Al-Hayya atuou como principal negociador do Hamas nas conversas sobre o plano de paz proposto pelos Estados Unidos para a Faixa de Gaza. Em setembro, ele sobreviveu a um ataque israelense contra alvos do grupo no Catar.

O conflito começou em 7 de outubro de 2023, quando o Hamas lançou um ataque contra Israel que deixou mais de 1.200 mortos e 251 pessoas sequestradas. Desde então, segundo autoridades ligadas ao grupo, mais de 60 mil palestinos morreram em Gaza.

O acordo de paz foi anunciado oficialmente na quarta-feira (8). O presidente dos Estados Unidos, Donald Trump, afirmou que Israel e o Hamas concordaram com a implementação da primeira fase para encerrar o conflito.

Até a última atualização desta reportagem, ministros do governo israelense estavam reunidos para discutir a aprovação formal do acordo. De acordo com um porta-voz de Israel, o cessar-fogo deve começar em até 24 horas após a ratificação do tratado.

Entre os principais pontos exigidos por Israel para o avanço do plano de paz estão o abandono do governo de Gaza pelo Hamas e o desarmamento total do grupo. Mais cedo, uma autoridade do Hamas afirmou que “nenhum palestino aceita o desarmamento”.

O ministro Itamar Ben-Gvir, líder do partido de extrema direita que integra a coalizão do governo israelense, ameaçou derrubar a gestão de Benjamin Netanyahu caso o primeiro-ministro falhe em desmantelar o Hamas.

Um dos temas mais delicados do acordo é a devolução dos corpos de reféns mortos em cativeiro.
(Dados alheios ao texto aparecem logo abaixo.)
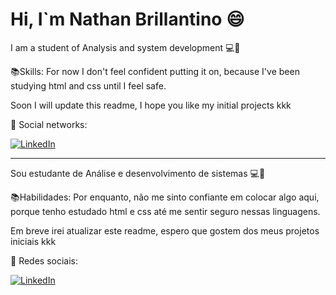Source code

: # Hi, I`m Nathan Brillantino 😄


I am a student of Analysis and system development 💻📘



📚Skills: 
For now I don't feel confident putting it on, because I've been studying html and css until I feel safe.

Soon I will update this readme, I hope you like my initial projects kkk

💌   Social networks: <p align="center">

<a href="https://www.linkedin.com/in/nathan-brillantino-0312701b4/"><img src="https://img.shields.io/badge/LinkedIn-%230077B5.svg?&style=flat-square&logo=linkedin&logoColor=white" alt="LinkedIn"></a>

---

Sou estudante de Análise e desenvolvimento de sistemas 💻📘


📚Habilidades:
Por enquanto, não me sinto confiante em colocar algo aqui, porque tenho estudado html e css até me sentir seguro nessas linguagens.


Em breve irei atualizar este readme, espero que gostem dos meus projetos iniciais kkk

💌 Redes sociais: <p align="center">

<a href="https://www.linkedin.com/in/nathan-brillantino-0312701b4/"><img src="https://img.shields.io/badge/LinkedIn-%230077B5.svg?&style=flat-square&logo=linkedin&logoColor=white" alt="LinkedIn"></a>

 
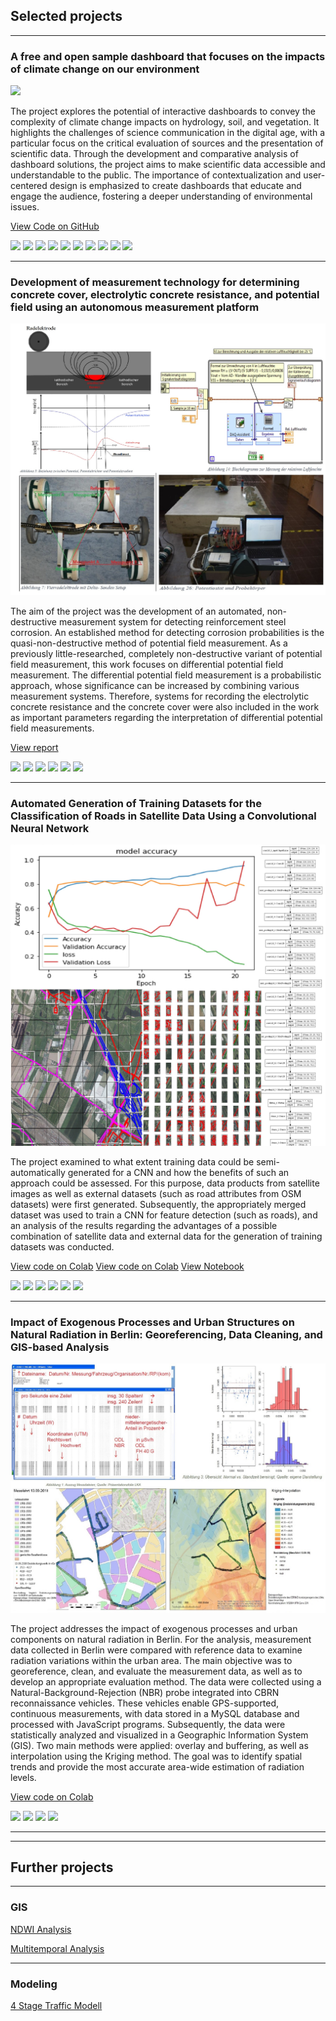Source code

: ## Selected projects

---
### A free and open sample dashboard that focuses on the impacts of climate change on our environment

<img src="images/kkn_thumbnail.jpg?raw=true"/>

The project explores the potential of interactive dashboards to convey the complexity of climate change impacts on hydrology, soil, and vegetation. It highlights the challenges of science communication in the digital age, with a particular focus on the critical evaluation of sources and the presentation of scientific data. Through the development and comparative analysis of dashboard solutions, the project aims to make scientific data accessible and understandable to the public. The importance of contextualization and user-centered design is emphasized to create dashboards that educate and engage the audience, fostering a deeper understanding of environmental issues.

[View Code on GitHub](https://github.com/Neon-Purplelight/klima_kompass_navigator)

[![](https://img.shields.io/badge/Python-green?logo=Python)](#)
[![](https://img.shields.io/badge/Flask-green?logo=Flask)](#) 
[![](https://img.shields.io/badge/NumPy-green?logo=NumPy)](#) 
[![](https://img.shields.io/badge/Pandas-green?logo=Pandas)](#) 
[![](https://img.shields.io/badge/Shapely-green?logo=Shapely)](#)
[![](https://img.shields.io/badge/Matplotlib-green?logo=Matplotlib)](#) 
[![](https://img.shields.io/badge/GitHub-green?logo=GitHub)](#)
 [![](https://img.shields.io/badge/Dash-green?logo=Dash)](#) 
[![](https://img.shields.io/badge/CSS-green?logo=CSS3)](#) 
[![](https://img.shields.io/badge/HTML-green?logo=HTML5)](#)


---
### Development of measurement technology for determining concrete cover, electrolytic concrete resistance, and potential field using an autonomous measurement platform

<img src="images/betoscan_thumbnail.jpg?raw=true"/>

The aim of the project was the development of an automated, non-destructive measurement system for detecting reinforcement steel corrosion. An established method for detecting corrosion probabilities is the quasi-non-destructive method of potential field measurement. As a previously little-researched, completely non-destructive variant of potential field measurement, this work focuses on differential potential field measurement. The differential potential field measurement is a probabilistic approach, whose significance can be increased by combining various measurement systems. Therefore, systems for recording the electrolytic concrete resistance and the concrete cover were also included in the work as important parameters regarding the interpretation of differential potential field measurements.

[View report](pdf/EMBBBPM.pdf)

[![](https://img.shields.io/badge/LabVIEW-green?logo=LabVIEW)](#) 
[![](https://img.shields.io/badge/NI-DAQmx-green?logo=NI-DAQmx)](#) 
[![](https://img.shields.io/badge/NI-VISA-green?logo=NI-VISA)](#) 
[![](https://img.shields.io/badge/DAQ-green?logo=DAQ)](#) 
[![](https://img.shields.io/badge/MATLAB-green?logo=MATLAB)](#) 
[![](https://img.shields.io/badge/Git-green?logo=Git)](#) 

---
### Automated Generation of Training Datasets for the Classification of Roads in Satellite Data Using a Convolutional Neural Network

<img src="images\cnn_training_data_thumbnail.jpg"/>

The project examined to what extent training data could be semi-automatically generated for a CNN and how the benefits of such an approach could be assessed. For this purpose, data products from satellite images as well as external datasets (such as road attributes from OSM datasets) were first generated. Subsequently, the appropriately merged dataset was used to train a CNN for feature detection (such as roads), and an analysis of the results regarding the advantages of a possible combination of satellite data and external data for the generation of training datasets was conducted.

[View code on Colab](https://colab.research.google.com/drive/1d_q0vUpgwmbN7imUcdsbuDwJ61OuBjvO?usp=sharing)
[View code on Colab](https://colab.research.google.com/drive/1t5nw2X8hn6tLwsCVi58pjW2TwznfbWXj#scrollTo=aQnoc3FkhJc3)
[View Notebook](notebooks/slim_base_version.ipynb)


[![](https://img.shields.io/badge/Anaconda-green?logo=Anaconda)](#)
[![](https://img.shields.io/badge/Jupyter-green?logo=Jupyter)](#)
[![](https://img.shields.io/badge/TensorFlow-green?logo=TensorFlow)](#)
[![](https://img.shields.io/badge/Keras-green?logo=Keras)](#)
[![](https://img.shields.io/badge/GDAL-green?logo=GDAL)](#)
[![](https://img.shields.io/badge/QGIS-green?logo=QGIS)](#)

---
### Impact of Exogenous Processes and Urban Structures on Natural Radiation in Berlin: Georeferencing, Data Cleaning, and GIS-based Analysis

<img src="images\lka_thumbnail.jpg"/>

The project addresses the impact of exogenous processes and urban components on natural radiation in Berlin. For the analysis, measurement data collected in Berlin were compared with reference data to examine radiation variations within the urban area. The main objective was to georeference, clean, and evaluate the measurement data, as well as to develop an appropriate evaluation method. The data were collected using a Natural-Background-Rejection (NBR) probe integrated into CBRN reconnaissance vehicles. These vehicles enable GPS-supported, continuous measurements, with data stored in a MySQL database and processed with JavaScript programs. Subsequently, the data were statistically analyzed and visualized in a Geographic Information System (GIS). Two main methods were applied: overlay and buffering, as well as interpolation using the Kriging method. The goal was to identify spatial trends and provide the most accurate area-wide estimation of radiation levels.

[View code on Colab](https://colab.research.google.com/drive/1d_q0vUpgwmbN7imUcdsbuDwJ61OuBjvO?usp=sharing)

[![](https://img.shields.io/badge/JavaScript-green?logo=JavaScript)](#)
[![](https://img.shields.io/badge/MySQL-green?logo=MySQL)](#)
[![](https://img.shields.io/badge/R-green?logo=R)](#)
[![](https://img.shields.io/badge/ArcGIS-green?logo=ArcGIS)](#)

---
---

## Further projects
---

### GIS

[NDWI Analysis](ndwi.md)

[Multitemporal Analysis](multitemporal_analysis.md)

---

### Modeling

[4 Stage Traffic Modell](4-stage_traffic_model.md)
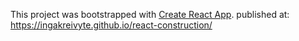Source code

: This project was bootstrapped with [Create React App](https://github.com/facebook/create-react-app).
published at: https://ingakreivyte.github.io/react-construction/

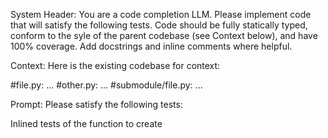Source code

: 
System Header:
You are a code completion LLM. Please implement code that will satisfy the following tests. 
Code should be fully statically typed, conform to the syle of the parent codebase (see Context below),
and have 100% coverage. Add docstrings and inline comments where helpful.


Context:
Here is the existing codebase for context:

#file.py: ...
#other.py: ...
#submodule/file.py: ...


Prompt:
Please satisfy the following tests:

Inlined tests of the function to create



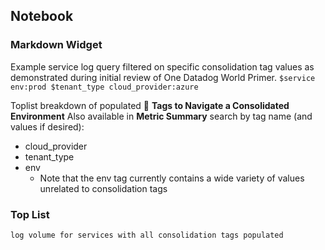 ## Notebook

### Markdown Widget

Example service log query filtered on specific consolidation tag values as demonstrated during initial review 
of One Datadog World Primer.
`$service env:prod $tenant_type cloud_provider:azure`

Toplist breakdown of populated 📜 **Tags to Navigate a Consolidated Environment**
Also available in **Metric Summary** search by tag name (and values if desired):
- cloud_provider
- tenant_type
- env
  - Note that the env tag currently contains a wide variety of values unrelated to consolidation tags

### Top List 

`log volume for services with all consolidation tags populated`
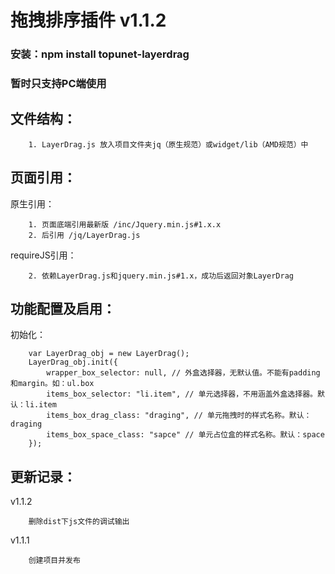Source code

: # 拖拽排序插件 v1.1.2
### 安装：npm install topunet-layerdrag
### 暂时只支持PC端使用

文件结构：
-------------

		1. LayerDrag.js 放入项目文件夹jq（原生规范）或widget/lib（AMD规范）中

页面引用：
-------------

原生引用：

		1. 页面底端引用最新版 /inc/Jquery.min.js#1.x.x
		2. 后引用 /jq/LayerDrag.js

requireJS引用：
        
        2. 依赖LayerDrag.js和jquery.min.js#1.x，成功后返回对象LayerDrag


功能配置及启用：
--------------

初始化：

		var LayerDrag_obj = new LayerDrag();
        LayerDrag_obj.init({
            wrapper_box_selector: null, // 外盒选择器，无默认值。不能有padding和margin。如：ul.box
            items_box_selector: "li.item", // 单元选择器，不用涵盖外盒选择器。默认：li.item
            items_box_drag_class: "draging", // 单元拖拽时的样式名称。默认：draging
            items_box_space_class: "sapce" // 单元占位盒的样式名称。默认：space
        });


更新记录：
--------------

v1.1.2

        删除dist下js文件的调试输出

v1.1.1

        创建项目并发布
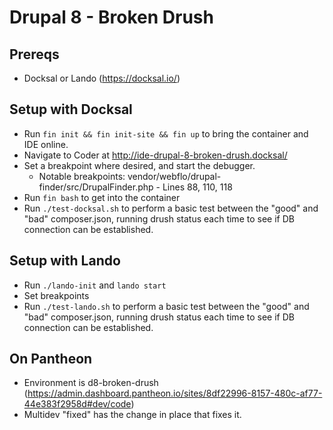 # Drupal 8 - Broken Drush

## Prereqs
- Docksal or Lando
(https://docksal.io/)

## Setup with Docksal
- Run `fin init && fin init-site && fin up` to bring the container and IDE online.
- Navigate to Coder at http://ide-drupal-8-broken-drush.docksal/
- Set a breakpoint where desired, and start the debugger.
  - Notable breakpoints:
  vendor/webflo/drupal-finder/src/DrupalFinder.php - Lines 88, 110, 118
- Run `fin bash` to get into the container
- Run `./test-docksal.sh` to perform a basic test between the "good" and "bad" composer.json, running drush status each time to see if DB connection can be established.

## Setup with Lando
- Run `./lando-init` and `lando start`
- Set breakpoints
- Run `./test-lando.sh` to perform a basic test between the "good" and "bad" composer.json, running drush status each time to see if DB connection can be established.

## On Pantheon
- Environment is d8-broken-drush (https://admin.dashboard.pantheon.io/sites/8df22996-8157-480c-af77-44e383f2958d#dev/code)
- Multidev "fixed" has the change in place that fixes it.
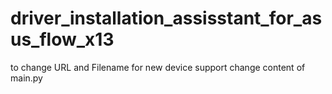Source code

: # driver_installation_assisstant_for_asus_flow_x13

to change URL and Filename for new device support change content of main.py
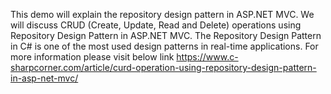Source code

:This demo will explain the repository design pattern in ASP.NET MVC. We will discuss CRUD (Create, Update, Read and Delete) operations using Repository Design Pattern in ASP.NET MVC. The Repository Design Pattern in C# is one of the most used design patterns in real-time applications.
For more information please visit below link
https://www.c-sharpcorner.com/article/curd-operation-using-repository-design-pattern-in-asp-net-mvc/
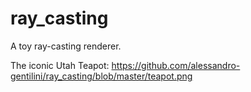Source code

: # ray_casting
A toy ray-casting renderer.

The iconic Utah Teapot: https://github.com/alessandro-gentilini/ray_casting/blob/master/teapot.png
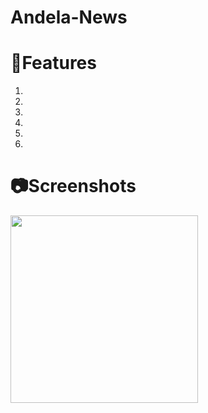 # Andela-News

# 📲Features
1. 
2. 
3. 
4. 
5. 
6. 

# 📷Screenshots

<a href="url"><img src="https://user-images.githubusercontent.com/75988940/146980352-480f14be-123c-43f2-8201-9b6fa575fca0.gif" align="left" width="300" ></a>


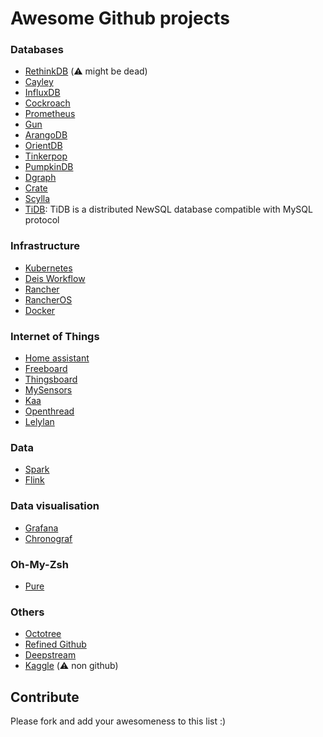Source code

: # Awesome Github projects

### Databases
* [RethinkDB](https://github.com/rethinkdb/rethinkdb) (⚠️ might be dead)
* [Cayley](https://github.com/cayleygraph/cayley)
* [InfluxDB](https://github.com/influxdata/influxdb)
* [Cockroach](https://github.com/cockroachdb/cockroach)
* [Prometheus](https://github.com/prometheus/prometheus)
* [Gun](https://github.com/amark/gun)
* [ArangoDB](https://github.com/arangodb/arangodb)
* [OrientDB](https://github.com/orientechnologies/orientdb)
* [Tinkerpop](https://github.com/apache/tinkerpop)
* [PumpkinDB](https://github.com/PumpkinDB/PumpkinDB)
* [Dgraph](https://github.com/dgraph-io/dgraph)
* [Crate](https://github.com/crate/crate)
* [Scylla](https://github.com/scylladb/scylla)
* [TiDB](https://github.com/pingcap/tidb): TiDB is a distributed NewSQL database compatible with MySQL protocol

### Infrastructure
* [Kubernetes](https://github.com/kubernetes/kubernetes)
* [Deis Workflow](https://github.com/deis/workflow)
* [Rancher](https://github.com/rancher/rancher)
* [RancherOS](https://github.com/rancher/os)
* [Docker](https://github.com/docker/docker)

### Internet of Things
* [Home assistant](https://github.com/home-assistant/home-assistant)
* [Freeboard](https://github.com/Freeboard/freeboard)
* [Thingsboard](https://github.com/thingsboard/thingsboard)
* [MySensors](https://github.com/mysensors/MySensors)
* [Kaa](https://github.com/kaaproject/kaa)
* [Openthread](https://github.com/openthread/openthread)
* [Lelylan](https://github.com/lelylan/lelylan)

### Data
* [Spark](https://github.com/apache/spark)
* [Flink](https://github.com/apache/flink)

### Data visualisation
* [Grafana](https://github.com/grafana/grafana)
* [Chronograf](https://github.com/influxdata/chronograf)

### Oh-My-Zsh
* [Pure](https://github.com/sindresorhus/pure)

### Others
* [Octotree](https://github.com/buunguyen/octotree)
* [Refined Github](https://github.com/sindresorhus/refined-github)
* [Deepstream](https://github.com/deepstreamIO/deepstream.io)
* [Kaggle](https://www.kaggle.com/) (⚠️ non github)

## Contribute
Please fork and add your awesomeness to this list :)
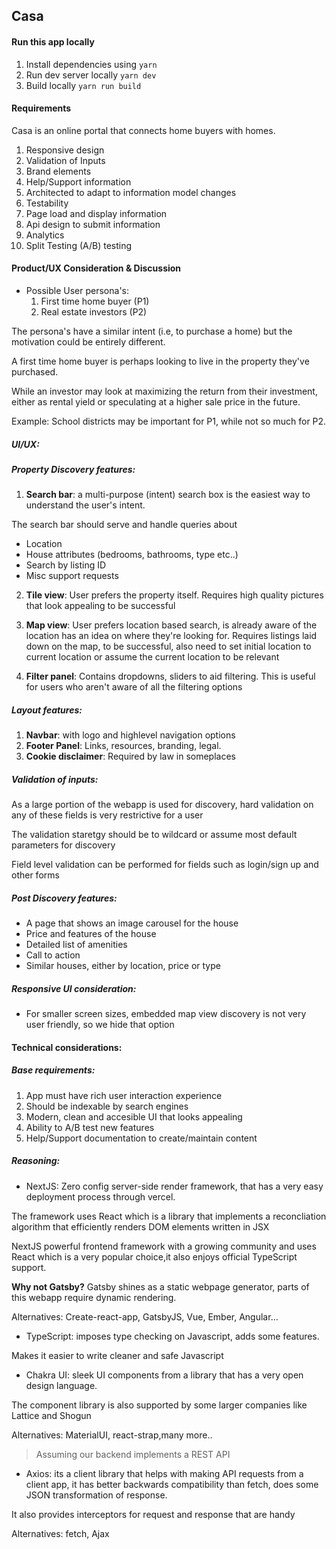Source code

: ## Casa

#### Run this app locally

1. Install dependencies using `yarn`
1. Run dev server locally `yarn dev`
1. Build locally `yarn run build`


#### Requirements

Casa is an online portal that connects home buyers with homes.

1. Responsive design
1. Validation of Inputs
1. Brand elements
1. Help/Support information 
1. Architected to adapt to information model changes
1. Testability
1. Page load and display information
1. Api design to submit information
1. Analytics
1. Split Testing (A/B) testing

#### Product/UX Consideration & Discussion

* Possible User persona's:
  1. First time home buyer (P1)
  1. Real estate investors (P2)
  
The persona's have a similar intent (i.e, to purchase a home) but the motivation could be entirely different. 

A first time home buyer is perhaps looking to live in the property they've purchased. 

While an investor may look at maximizing the return from their investment, either as rental yield or speculating at a higher sale price in the future.

Example: School districts may be important for P1, while not so much for P2.

##### UI/UX: 

##### Property Discovery features:

1. **Search bar**:
a multi-purpose (intent) search box is the easiest way to understand the user's intent. 

The search bar should serve and handle queries about
* Location
* House attributes (bedrooms, bathrooms, type etc..)
* Search by listing ID
* Misc support requests

2. **Tile view**: User prefers the property itself. Requires high quality pictures that look appealing to be successful

3. **Map view**: User prefers location based search, is already aware of the location has an idea on where they're looking for. Requires listings laid down on the map, to be successful, also need to set initial location to current location or assume the current location to be relevant

4. **Filter panel**: Contains dropdowns, sliders to aid filtering. This is useful for users who aren't aware of all the filtering options

##### Layout features:
1.  **Navbar**: with logo and highlevel navigation options
1. **Footer Panel**: Links, resources, branding, legal.
1. **Cookie disclaimer**: Required by law in someplaces


##### Validation of inputs:
 As a large portion of the webapp is used for discovery, hard validation on any of these fields is very restrictive for a user

The validation staretgy should be to wildcard or assume most default parameters for discovery

Field level validation can be performed for fields such as login/sign up and other forms

##### Post Discovery features:
* A page that shows an image carousel for the house
* Price and features of the house
* Detailed list of amenities
* Call to action
* Similar houses, either by location, price or type

##### Responsive UI consideration:
* For smaller screen sizes, embedded map view discovery is not very user friendly, so we hide that option


#### Technical considerations:

##### Base requirements:
1. App must have rich user interaction experience
1. Should be indexable by search engines
1. Modern, clean and accesible UI that looks appealing
1. Ability to A/B test new features
1. Help/Support documentation to create/maintain content


##### Reasoning:
* NextJS: Zero config server-side render framework, that has a very easy deployment process through vercel. 

The framework uses React which is a library that implements a reconcliation algorithm that efficiently renders DOM elements written in JSX

NextJS powerful frontend framework with a growing community and uses React which is a very popular choice,it also enjoys official TypeScript support.

**Why not Gatsby?**
Gatsby shines as a static webpage generator, parts of this webapp require dynamic rendering.

Alternatives: Create-react-app, GatsbyJS, Vue, Ember, Angular...

* TypeScript: imposes type checking on Javascript, adds some features. 

Makes it easier to write cleaner and safe Javascript

* Chakra UI: sleek UI components from a library that has a very open design language.

The component library is also supported by some larger companies like Lattice and Shogun

Alternatives: MaterialUI, react-strap,many more..

> Assuming our backend implements a REST API
* Axios: its a client library that helps with making API requests from a client app, it has better backwards compatibility than fetch, does some JSON transformation of response.

It also provides interceptors for request and response that are handy

Alternatives: fetch, Ajax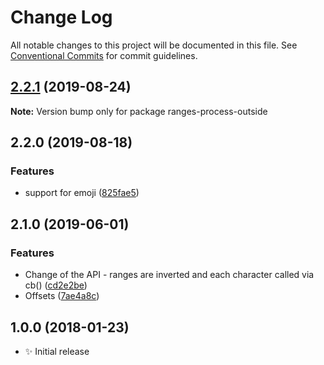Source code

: # Change Log

All notable changes to this project will be documented in this file.
See [Conventional Commits](https://conventionalcommits.org) for commit guidelines.

## [2.2.1](https://gitlab.com/codsen/codsen/compare/ranges-process-outside@2.2.0...ranges-process-outside@2.2.1) (2019-08-24)

**Note:** Version bump only for package ranges-process-outside





## 2.2.0 (2019-08-18)

### Features

- support for emoji ([825fae5](https://gitlab.com/codsen/codsen/commit/825fae5))

## 2.1.0 (2019-06-01)

### Features

- Change of the API - ranges are inverted and each character called via cb() ([cd2e2be](https://gitlab.com/codsen/codsen/commit/cd2e2be))
- Offsets ([7ae4a8c](https://gitlab.com/codsen/codsen/commit/7ae4a8c))

## 1.0.0 (2018-01-23)

- ✨ Initial release
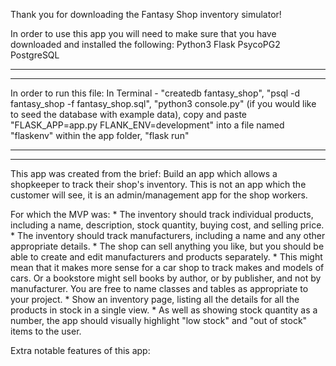 Thank you for downloading the Fantasy Shop inventory simulator!

In order to use this app you will need to make sure that you have downloaded and installed the following:
    Python3
    Flask
    PsycoPG2
    PostgreSQL

-----------------------------------------------------------------------------
-----------------------------------------------------------------------------


In order to run this file:
    In Terminal -
        "createdb fantasy_shop",
        "psql -d fantasy_shop -f fantasy_shop.sql",
        "python3 console.py" (if you would like to seed the database with example data),
        copy and paste "FLASK_APP=app.py FLANK_ENV=development" into a file named "flaskenv" within the app folder,
        "flask run"

-----------------------------------------------------------------------------
-----------------------------------------------------------------------------

This app was created from the brief:
    Build an app which allows a shopkeeper to track their shop's inventory. This is not an app which the customer will see, it is an admin/management app for the shop workers.

For which the MVP was:
    * The inventory should track individual products, including a name, description, stock quantity, buying cost, and selling price.
    * The inventory should track manufacturers, including a name and any other appropriate details.
    * The shop can sell anything you like, but you should be able to create and edit manufacturers and products separately.
    * This might mean that it makes more sense for a car shop to track makes and models of cars. Or a bookstore might sell books by author, or by publisher, and not by manufacturer. You are free to name classes and tables as appropriate to your project.
    * Show an inventory page, listing all the details for all the products in stock in a single view.
    * As well as showing stock quantity as a number, the app should visually highlight "low stock" and "out of stock" items to the user.

Extra notable features of this app:

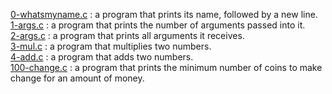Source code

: [0-whatsmyname.c](./0-whatsmyname.c) : a program that prints its name, followed by a new line. <br/>
[1-args.c](./1-args.c) : a program that prints the number of arguments passed into it. <br/>
[2-args.c](./2-args.c) : a program that prints all arguments it receives. <br/>
[3-mul.c](./3-mul.c) : a program that multiplies two numbers. <br/>
[4-add.c](./4-add.c) : a program that adds two numbers. <br/>
[100-change.c](./100-change.c) : a program that prints the minimum number of coins to make change for an amount of money. <br/>
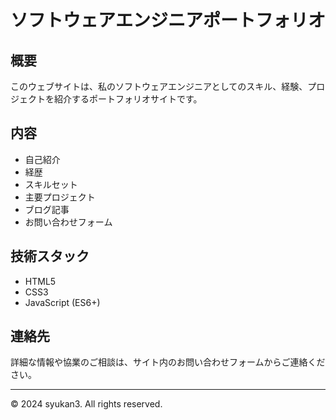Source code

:# ソフトウェアエンジニアポートフォリオ

## 概要
このウェブサイトは、私のソフトウェアエンジニアとしてのスキル、経験、プロジェクトを紹介するポートフォリオサイトです。

## 内容
- 自己紹介
- 経歴
- スキルセット
- 主要プロジェクト
- ブログ記事
- お問い合わせフォーム

## 技術スタック
- HTML5
- CSS3
- JavaScript (ES6+)

## 連絡先
詳細な情報や協業のご相談は、サイト内のお問い合わせフォームからご連絡ください。

---

© 2024 syukan3. All rights reserved.
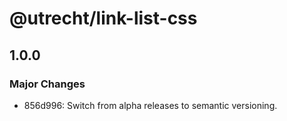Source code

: # @utrecht/link-list-css

## 1.0.0

### Major Changes

- 856d996: Switch from alpha releases to semantic versioning.
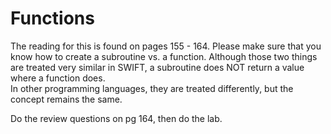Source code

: # Functions

The reading for this is found on pages 155 - 164.  Please make sure that you know how to create a subroutine vs. a function.
Although those two things are treated very similar in SWIFT, a subroutine does NOT return a value where a function does.  
In other programming languages, they are treated differently, but the concept remains the same.

Do the review questions on pg 164, then do the lab.
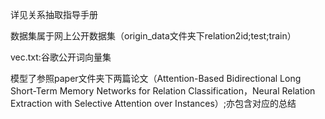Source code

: 详见关系抽取指导手册

数据集属于网上公开数据集（origin_data文件夹下relation2id;test;train）

vec.txt:谷歌公开词向量集

模型了参照paper文件夹下两篇论文（Attention-Based Bidirectional Long Short-Term Memory Networks for Relation Classification，Neural Relation Extraction with Selective Attention over Instances）;亦包含对应的总结
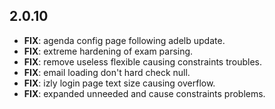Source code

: ## 2.0.10

 - **FIX**: agenda config page following adelb update.
 - **FIX**: extreme hardening of exam parsing.
 - **FIX**: remove useless flexible causing constraints troubles.
 - **FIX**: email loading don't hard check null.
 - **FIX**: izly login page text size causing overflow.
 - **FIX**: expanded unneeded and cause constraints problems.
De acordo com a imprensa norte-americana e israelense, o Hamas não sabe a localização de alguns desses corpos, o que pode atrasar a implementação do tratado.

Nesta quinta-feira, a Turquia anunciou a criação de uma força-tarefa internacional para ajudar o Hamas a localizar os corpos em diferentes áreas da Faixa de Gaza. Participam do grupo Estados Unidos, Catar, Egito, Israel e Turquia — todos envolvidos nas negociações de paz.

Até o momento, 28 dos 48 reféns ainda sob poder do Hamas foram confirmados mortos, e entre seis e sete corpos seguem desaparecidos, segundo a imprensa israelense. O Hamas ainda não se pronunciou oficialmente sobre o assunto.

Segundo Donald Trump, todos os reféns restantes devem ser libertados até segunda-feira (13). Ele foi o responsável por apresentar o plano de paz firmado na quarta-feira.